Meat is animal flesh that is eaten as food. Humans have hunted and killed animals for meat since prehistoric times. The advent of civilization allowed the domestication of animals such as chickens, sheep, pigs and cattle. This eventually led to their use in meat production on an industrial scale with the aid of slaughterhouses.
Meat is mainly composed of water, protein, and fat. It is edible raw, but is normally eaten after it has been cooked and seasoned or processed in a variety of ways. Unprocessed meat will spoil or rot within hours or days as a result of infection with and decomposition by bacteria and fungi.

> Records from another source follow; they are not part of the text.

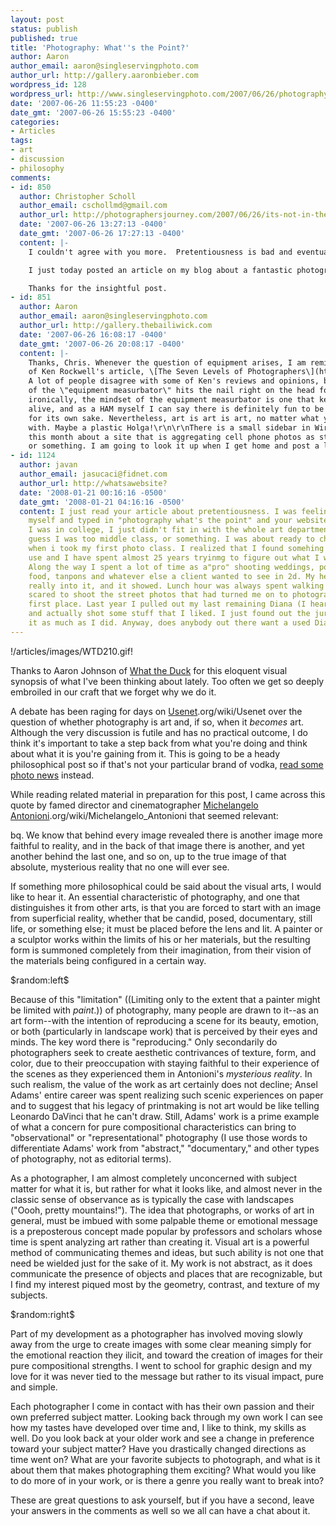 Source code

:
 ```yaml
---
layout: post
status: publish
published: true
title: 'Photography: What''s the Point?'
author: Aaron
author_email: aaron@singleservingphoto.com
author_url: http://gallery.aaronbieber.com
wordpress_id: 128
wordpress_url: http://www.singleservingphoto.com/2007/06/26/photography-whats-the-point/
date: '2007-06-26 11:55:23 -0400'
date_gmt: '2007-06-26 15:55:23 -0400'
categories:
- Articles
tags:
- art
- discussion
- philosophy
comments:
- id: 850
  author: Christopher Scholl
  author_email: cschollmd@gmail.com
  author_url: http://photographersjourney.com/2007/06/26/its-not-in-the-camera/
  date: '2007-06-26 13:27:13 -0400'
  date_gmt: '2007-06-26 17:27:13 -0400'
  content: |-
    I couldn't agree with you more.  Pretentiousness is bad and eventually self-destructive in any aspect of life.  It gets you nowhere and accomplishes nothing.

    I just today posted an article on my blog about a fantastic photographer who takes all her pictures with... get this... a camera phone.  Now, how UN-pretentious is that?  To me, that's just brilliant.  And yes, you can argue that a camera phone won't produce images of the same technical quality as my Canon SLR.  But technical quality alone does not make a photograph.  If it did, all those artistic photographers out there shooting with plastic Holgas wouldn't be considered photographers.  And of course they are.

    Thanks for the insightful post.
- id: 851
  author: Aaron
  author_email: aaron@singleservingphoto.com
  author_url: http://gallery.thebailiwick.com
  date: '2007-06-26 16:08:17 -0400'
  date_gmt: '2007-06-26 20:08:17 -0400'
  content: |-
    Thanks, Chris. Whenever the question of equipment arises, I am reminded
    of Ken Rockwell's article, \[The Seven Levels of Photographers\](http://www.kenrockwell.com/tech/7.htm.)
    A lot of people disagree with some of Ken's reviews and opinions, but his description
    of the \"equipment measurbator\" hits the nail right on the head for me. Perhaps
    ironically, the mindset of the equipment measurbator is one that keeps HAM radio
    alive, and as a HAM myself I can say there is definitely fun to be had with equipment
    for its own sake. Nevertheless, art is art is art, no matter what you make it
    with. Maybe a plastic Holga!\r\n\r\nThere is a small sidebar in Wired Magazine
    this month about a site that is aggregating cell phone photos as stock images
    or something. I am going to look it up when I get home and post a link.
- id: 1124
  author: javan
  author_email: jasucaci@fidnet.com
  author_url: http://whatsawebsite?
  date: '2008-01-21 00:16:16 -0500'
  date_gmt: '2008-01-21 04:16:16 -0500'
  content: I just read your article about pretentiousness. I was feeling sorry for
    myself and typed in "photography what's the point" and your website came up. When
    I was in college, I just didn't fit in with the whole art department thing- I
    guess I was too middle class, or something. I was about ready to chuck it all
    when i took my first photo class. I realized that I found somehing I wanted to
    use and I have spent almost 25 years tryinmg to figure out what I wanted to say.
    Along the way I spent a lot of time as a"pro" shooting weddings, portraits, dog
    food, tanpons and whatever else a client wanted to see in 2d. My heart was never
    really into it, and it showed. Lunch hour was always spent walking around downtown
    scared to shoot the street photos that had turned me on to photography in the
    first place. Last year I pulled out my last remaining Diana (I hear the groans)
    and actually shot some stuff that I liked. I just found out the juror didn't like
    it as much as I did. Anyway, does anybody out there want a used Diana?
---
```

!/articles/images/WTD210.gif!

Thanks to Aaron Johnson of [What the Duck](http://www.whattheduck.net)
for this eloquent visual synopsis of what I've been thinking about
lately. Too often we get so deeply embroiled in our craft that we forget
why we do it.

A debate has been raging for days on
[Usenet](http://en.wikipedia).org/wiki/Usenet over the question of
whether photography is art and, if so, when it _becomes_ art. Although
the very discussion is futile and has no practical outcome, I do think
it's important to take a step back from what you're doing and think
about what it is you're gaining from it. This is going to be a heady
philosophical post so if that's not your particular brand of vodka,
[read some photo
news](http://www.google.com/reader/shared/user/15563285598058491045/label/photography)
instead.<span id="more"></span><span id="more-128"></span>

While reading related material in preparation for this post, I came
across this quote by famed director and cinematographer [Michelangelo
Antonioni](http://en.wikipedia).org/wiki/Michelangelo_Antonioni that
seemed relevant:

bq. We know that behind every image revealed there is another image more
faithful to reality, and in the back of that image there is another, and
yet another behind the last one, and so on, up to the true image of that
absolute, mysterious reality that no one will ever see.

If something more philosophical could be said about the visual arts, I
would like to hear it. An essential characteristic of photography, and
one that distinguishes it from other arts, is that you are forced to
start with an image from superficial reality, whether that be candid,
posed, documentary, still life, or something else; it must be placed
before the lens and lit. A painter or a sculptor works within the limits
of his or her materials, but the resulting form is summoned completely
from their imagination, from their vision of the materials being
configured in a certain way.

\$random:left\$

Because of this "limitation" ((Limiting only to the extent that a
painter might be limited with _paint_.)) of photography, many people
are drawn to it--as an art form--with the intention of reproducing a
scene for its beauty, emotion, or both (particularly in landscape work)
that is perceived by their eyes and minds. The key word there is
"reproducing." Only secondarily do photographers seek to create
aesthetic contrivances of texture, form, and color, due to their
preoccupation with staying faithful to their experience of the scenes as
they experienced them in Antonioni's _mysterious reality_. In such
realism, the value of the work as art certainly does not decline; Ansel
Adams' entire career was spent realizing such scenic experiences on
paper and to suggest that his legacy of printmaking is not art would be
like telling Leonardo DaVinci that he can't draw. Still, Adams' work is
a prime example of what a concern for pure compositional characteristics
can bring to "observational" or "representational" photography (I use
those words to differentiate Adams' work from "abstract," "documentary,"
and other types of photography, not as editorial terms).

As a photographer, I am almost completely unconcerned with subject
matter for what it is, but rather for what it looks like, and almost
never in the classic sense of observance as is typically the case with
landscapes ("Oooh, pretty mountains!"). The idea that photographs, or
works of art in general, must be imbued with some palpable theme or
emotional message is a preposterous concept made popular by professors
and scholars whose time is spent analyzing art rather than creating it.
Visual art is a powerful method of communicating themes and ideas, but
such ability is not one that need be wielded just for the sake of it. My
work is not abstract, as it does communicate the presence of objects and
places that are recognizable, but I find my interest piqued most by the
geometry, contrast, and texture of my subjects.

\$random:right\$

Part of my development as a photographer has involved moving slowly away
from the urge to create images with some clear meaning simply for the
emotional reaction they ilicit, and toward the creation of images for
their pure compositional strengths. I went to school for graphic design
and my love for it was never tied to the message but rather to its
visual impact, pure and simple.

Each photographer I come in contact with has their own passion and their
own preferred subject matter. Looking back through my own work I can see
how my tastes have developed over time and, I like to think, my skills
as well. Do you look back at your older work and see a change in
preference toward your subject matter? Have you drastically changed
directions as time went on? What are your favorite subjects to
photograph, and what is it about them that makes photographing them
exciting? What would you like to do more of in your work, or is there a
genre you really want to break into?

These are great questions to ask yourself, but if you have a second,
leave your answers in the comments as well so we all can have a chat
about it.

Most often, meat refers to skeletal muscle and associated fat and other tissues, but it may also describe other edible tissues such as offal.Meat is sometimes also used in a more restrictive sense – the flesh of mammalian species (pigs, cattle, lambs, etc.) raised and prepared for human consumption, to the exclusion of fish, other seafood, poultry or other animals.
The word meat comes from the Old English word mete, which referred to food in general. The term is related to mad in Danish, mat in Swedish and Norwegian, and matur in Icelandic and Faroese, which also mean 'food'. The word mete also exists in Old Frisian (and to a lesser extent, modern West Frisian) to denote important food, differentiating it from swiets (sweets) and dierfied (animal feed).